Tuesday, April 14, 2009

A Comment about Race

posted by Mr. Vidiot @ 11:44 AM Permalink

Recently, there was a shooting of police officers in Oakland by an African American man. Micheal Savage's response to a caller who was discussing the issues of race with regards to that shooting was, "black people should be happy now that they have a black president. What more do they want?"

Let us evaluate the complicated notion of race. Granting race as the primary factor motivating human behavior is a simplistic, and worst, reductionist logic. We must understand human behavior from within a process. Humans do not simply live in a vacuum; they live and act in definite time and space occupying real conditions in the social world. In other words, individuals act within a society and this society is composed of multiple institutions. The main institutions are our political, social, economic, cultural, and religious institutions. They are a product of human activity. We made them and we continue them. Now, each individual occupies a certain position within all of these institutions (Whether they know it or not). Power determines one’s social location within each of these institutions. Power is one form of capital. The power elite command the highest capital within these institutions and the homeless command the least capital. Everyone else is somewhere in the middle occupying uneven positions within and between these institutions.
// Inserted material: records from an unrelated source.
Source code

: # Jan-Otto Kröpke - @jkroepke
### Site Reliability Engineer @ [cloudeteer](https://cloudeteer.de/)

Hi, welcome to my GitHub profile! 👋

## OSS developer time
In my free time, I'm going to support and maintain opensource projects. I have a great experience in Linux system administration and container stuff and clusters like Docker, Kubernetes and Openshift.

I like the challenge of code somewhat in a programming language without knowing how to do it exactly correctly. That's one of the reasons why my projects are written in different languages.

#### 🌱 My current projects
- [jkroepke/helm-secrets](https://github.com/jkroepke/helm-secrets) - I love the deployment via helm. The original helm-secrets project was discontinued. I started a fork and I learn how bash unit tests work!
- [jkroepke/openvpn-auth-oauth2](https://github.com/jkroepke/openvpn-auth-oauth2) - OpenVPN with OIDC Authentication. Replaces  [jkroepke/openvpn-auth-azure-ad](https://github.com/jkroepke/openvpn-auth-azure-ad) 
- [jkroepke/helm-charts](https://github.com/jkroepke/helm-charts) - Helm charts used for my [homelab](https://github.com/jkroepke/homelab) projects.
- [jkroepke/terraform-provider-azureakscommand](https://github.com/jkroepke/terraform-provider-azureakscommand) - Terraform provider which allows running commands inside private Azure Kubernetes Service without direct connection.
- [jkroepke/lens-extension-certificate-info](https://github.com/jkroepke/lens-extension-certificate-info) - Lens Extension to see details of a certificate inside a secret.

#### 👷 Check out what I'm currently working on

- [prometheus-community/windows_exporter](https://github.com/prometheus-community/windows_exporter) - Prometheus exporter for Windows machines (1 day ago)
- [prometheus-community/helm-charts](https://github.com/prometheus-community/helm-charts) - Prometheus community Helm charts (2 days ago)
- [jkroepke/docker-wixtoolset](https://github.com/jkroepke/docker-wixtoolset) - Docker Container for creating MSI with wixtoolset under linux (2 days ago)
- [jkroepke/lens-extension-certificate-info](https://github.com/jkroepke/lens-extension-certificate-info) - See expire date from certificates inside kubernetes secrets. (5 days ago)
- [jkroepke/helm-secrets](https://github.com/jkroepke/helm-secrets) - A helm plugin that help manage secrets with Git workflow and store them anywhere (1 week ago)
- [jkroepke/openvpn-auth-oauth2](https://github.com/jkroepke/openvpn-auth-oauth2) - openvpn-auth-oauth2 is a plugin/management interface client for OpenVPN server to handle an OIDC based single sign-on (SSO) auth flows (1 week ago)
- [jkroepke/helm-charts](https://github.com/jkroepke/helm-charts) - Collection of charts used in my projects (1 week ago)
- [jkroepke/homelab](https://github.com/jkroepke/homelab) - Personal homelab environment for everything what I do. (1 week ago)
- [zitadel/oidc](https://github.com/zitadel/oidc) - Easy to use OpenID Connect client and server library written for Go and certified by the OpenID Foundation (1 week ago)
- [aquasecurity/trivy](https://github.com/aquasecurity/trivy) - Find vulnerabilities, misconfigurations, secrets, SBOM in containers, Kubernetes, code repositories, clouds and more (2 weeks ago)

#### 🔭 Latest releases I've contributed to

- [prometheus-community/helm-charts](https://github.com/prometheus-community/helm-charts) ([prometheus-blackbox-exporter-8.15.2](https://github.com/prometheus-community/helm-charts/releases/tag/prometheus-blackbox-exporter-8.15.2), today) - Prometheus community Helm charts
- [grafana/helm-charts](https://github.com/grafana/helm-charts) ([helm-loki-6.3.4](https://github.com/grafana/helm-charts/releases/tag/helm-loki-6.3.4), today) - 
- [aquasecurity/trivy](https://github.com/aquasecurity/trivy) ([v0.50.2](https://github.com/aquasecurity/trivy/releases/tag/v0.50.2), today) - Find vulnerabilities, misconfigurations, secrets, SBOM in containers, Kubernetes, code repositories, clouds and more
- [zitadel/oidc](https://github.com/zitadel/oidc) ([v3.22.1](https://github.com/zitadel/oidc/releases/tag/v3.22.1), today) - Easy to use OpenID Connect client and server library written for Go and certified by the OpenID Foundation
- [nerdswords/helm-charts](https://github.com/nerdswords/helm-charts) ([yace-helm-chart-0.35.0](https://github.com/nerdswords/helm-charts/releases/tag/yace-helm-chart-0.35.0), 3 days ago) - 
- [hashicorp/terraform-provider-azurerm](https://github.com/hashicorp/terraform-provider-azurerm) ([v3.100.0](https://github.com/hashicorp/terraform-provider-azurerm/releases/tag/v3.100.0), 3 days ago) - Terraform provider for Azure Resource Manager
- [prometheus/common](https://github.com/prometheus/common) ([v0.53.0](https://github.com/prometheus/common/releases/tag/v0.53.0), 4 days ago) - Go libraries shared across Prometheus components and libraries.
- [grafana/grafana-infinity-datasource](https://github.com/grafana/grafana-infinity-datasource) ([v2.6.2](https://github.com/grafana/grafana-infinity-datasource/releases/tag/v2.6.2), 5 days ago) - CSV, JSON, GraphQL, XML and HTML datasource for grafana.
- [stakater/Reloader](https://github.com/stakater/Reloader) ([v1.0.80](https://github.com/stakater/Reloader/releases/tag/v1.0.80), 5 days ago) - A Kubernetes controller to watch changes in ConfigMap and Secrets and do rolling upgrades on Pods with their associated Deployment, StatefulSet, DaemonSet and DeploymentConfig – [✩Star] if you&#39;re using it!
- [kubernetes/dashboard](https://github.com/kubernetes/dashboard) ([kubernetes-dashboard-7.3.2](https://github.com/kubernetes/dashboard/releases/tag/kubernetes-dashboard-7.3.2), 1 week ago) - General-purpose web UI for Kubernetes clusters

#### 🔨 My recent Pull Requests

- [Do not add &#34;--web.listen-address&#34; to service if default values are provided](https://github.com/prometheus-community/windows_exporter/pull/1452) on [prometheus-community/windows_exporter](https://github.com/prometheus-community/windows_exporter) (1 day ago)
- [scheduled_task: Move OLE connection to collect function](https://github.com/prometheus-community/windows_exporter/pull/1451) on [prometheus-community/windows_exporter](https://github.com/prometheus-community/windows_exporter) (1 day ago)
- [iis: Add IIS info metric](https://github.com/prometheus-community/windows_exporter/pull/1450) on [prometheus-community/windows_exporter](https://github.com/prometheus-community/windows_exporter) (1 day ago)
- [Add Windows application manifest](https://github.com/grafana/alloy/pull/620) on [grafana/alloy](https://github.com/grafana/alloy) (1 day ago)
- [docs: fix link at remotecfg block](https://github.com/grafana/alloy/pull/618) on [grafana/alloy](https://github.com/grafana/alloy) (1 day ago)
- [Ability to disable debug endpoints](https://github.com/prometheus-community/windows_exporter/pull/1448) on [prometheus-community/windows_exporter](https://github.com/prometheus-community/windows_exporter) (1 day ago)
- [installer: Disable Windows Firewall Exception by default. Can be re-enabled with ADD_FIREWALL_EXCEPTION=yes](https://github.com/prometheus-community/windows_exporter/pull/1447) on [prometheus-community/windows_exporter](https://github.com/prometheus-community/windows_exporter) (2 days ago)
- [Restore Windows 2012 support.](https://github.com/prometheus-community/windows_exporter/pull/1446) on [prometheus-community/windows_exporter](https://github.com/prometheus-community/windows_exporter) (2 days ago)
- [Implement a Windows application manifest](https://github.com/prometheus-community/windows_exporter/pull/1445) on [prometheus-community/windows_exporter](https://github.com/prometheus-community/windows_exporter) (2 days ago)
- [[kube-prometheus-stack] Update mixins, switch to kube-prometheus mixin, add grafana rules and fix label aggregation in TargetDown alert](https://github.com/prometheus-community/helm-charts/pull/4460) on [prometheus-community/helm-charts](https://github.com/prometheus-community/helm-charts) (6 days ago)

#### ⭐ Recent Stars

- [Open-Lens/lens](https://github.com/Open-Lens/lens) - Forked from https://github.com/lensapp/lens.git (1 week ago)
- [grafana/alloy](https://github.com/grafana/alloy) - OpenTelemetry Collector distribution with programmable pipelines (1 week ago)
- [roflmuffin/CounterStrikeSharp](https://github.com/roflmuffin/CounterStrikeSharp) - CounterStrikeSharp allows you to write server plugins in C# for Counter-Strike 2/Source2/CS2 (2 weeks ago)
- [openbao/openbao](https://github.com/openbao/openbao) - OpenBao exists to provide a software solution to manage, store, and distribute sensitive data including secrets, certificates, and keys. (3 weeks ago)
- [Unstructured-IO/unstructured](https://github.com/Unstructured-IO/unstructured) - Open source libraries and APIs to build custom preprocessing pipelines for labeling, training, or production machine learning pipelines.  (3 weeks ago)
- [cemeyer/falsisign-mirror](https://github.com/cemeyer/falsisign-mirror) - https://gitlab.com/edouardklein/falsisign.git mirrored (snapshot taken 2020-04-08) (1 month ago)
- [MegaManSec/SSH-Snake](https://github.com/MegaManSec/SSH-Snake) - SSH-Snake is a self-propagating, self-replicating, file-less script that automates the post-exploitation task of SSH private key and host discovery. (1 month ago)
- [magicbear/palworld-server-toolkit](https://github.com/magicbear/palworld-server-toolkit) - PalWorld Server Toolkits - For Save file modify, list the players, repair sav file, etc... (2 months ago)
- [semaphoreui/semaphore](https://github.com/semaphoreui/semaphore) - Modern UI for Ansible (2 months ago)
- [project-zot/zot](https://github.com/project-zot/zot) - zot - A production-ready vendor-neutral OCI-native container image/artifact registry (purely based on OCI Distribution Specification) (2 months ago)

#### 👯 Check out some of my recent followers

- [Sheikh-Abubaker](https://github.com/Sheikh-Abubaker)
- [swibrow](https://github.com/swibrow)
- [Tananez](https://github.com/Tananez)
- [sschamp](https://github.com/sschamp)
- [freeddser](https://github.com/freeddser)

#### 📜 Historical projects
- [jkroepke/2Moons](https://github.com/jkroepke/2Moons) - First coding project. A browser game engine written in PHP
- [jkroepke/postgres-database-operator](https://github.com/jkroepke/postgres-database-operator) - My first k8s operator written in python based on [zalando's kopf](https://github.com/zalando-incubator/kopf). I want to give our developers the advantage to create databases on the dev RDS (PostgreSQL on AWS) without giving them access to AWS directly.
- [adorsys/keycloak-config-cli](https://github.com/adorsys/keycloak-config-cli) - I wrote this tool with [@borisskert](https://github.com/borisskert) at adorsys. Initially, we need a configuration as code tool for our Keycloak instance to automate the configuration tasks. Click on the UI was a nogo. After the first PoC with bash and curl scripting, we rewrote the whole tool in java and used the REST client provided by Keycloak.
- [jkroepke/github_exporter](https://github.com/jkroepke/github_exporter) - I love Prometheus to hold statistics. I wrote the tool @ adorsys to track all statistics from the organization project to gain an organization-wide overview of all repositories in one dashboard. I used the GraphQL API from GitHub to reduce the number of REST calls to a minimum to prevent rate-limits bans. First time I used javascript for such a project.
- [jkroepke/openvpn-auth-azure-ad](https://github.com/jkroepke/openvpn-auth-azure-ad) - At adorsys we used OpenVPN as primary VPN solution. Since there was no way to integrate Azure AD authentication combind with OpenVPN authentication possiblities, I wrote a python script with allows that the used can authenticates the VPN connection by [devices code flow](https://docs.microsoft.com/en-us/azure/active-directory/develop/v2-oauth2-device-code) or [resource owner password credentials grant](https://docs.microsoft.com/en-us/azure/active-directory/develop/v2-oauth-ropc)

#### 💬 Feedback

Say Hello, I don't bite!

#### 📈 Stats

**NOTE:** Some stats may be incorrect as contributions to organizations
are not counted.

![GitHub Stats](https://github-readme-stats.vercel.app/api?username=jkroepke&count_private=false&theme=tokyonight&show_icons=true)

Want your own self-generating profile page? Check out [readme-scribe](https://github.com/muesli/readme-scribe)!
We must understand motivations for action within these institutions of power. Most folks, especially poor black folk, make decisions based on their marginalized positions within all the power structures of our society. They lack political, social, economic, and cultural capital. They know it. A dominant group has power over them, power to label them, power to define what is deviant, power to frame their story and explain their reasons, and power to shape their behavior. In short, the dominant group forces its logic on the powerless group and when the powerless group does not conform, they are punished. Forcing ones logic on the powerless through social control will always result in resistant behavior. I am not excusing behavior, one must be held responsible for their actions. I claim, on the other hand, that if we can understand better the nature of this process, we can better improve the US and how we go about fighting “crime.” We must better understand human action from observing the individuals structural position, their cultural milieu (socio-spatial location, friends, perceived ethnic group affiliation, family, gang) that responds to this position, and how individuals navigate their biographies from within these structures and cultures.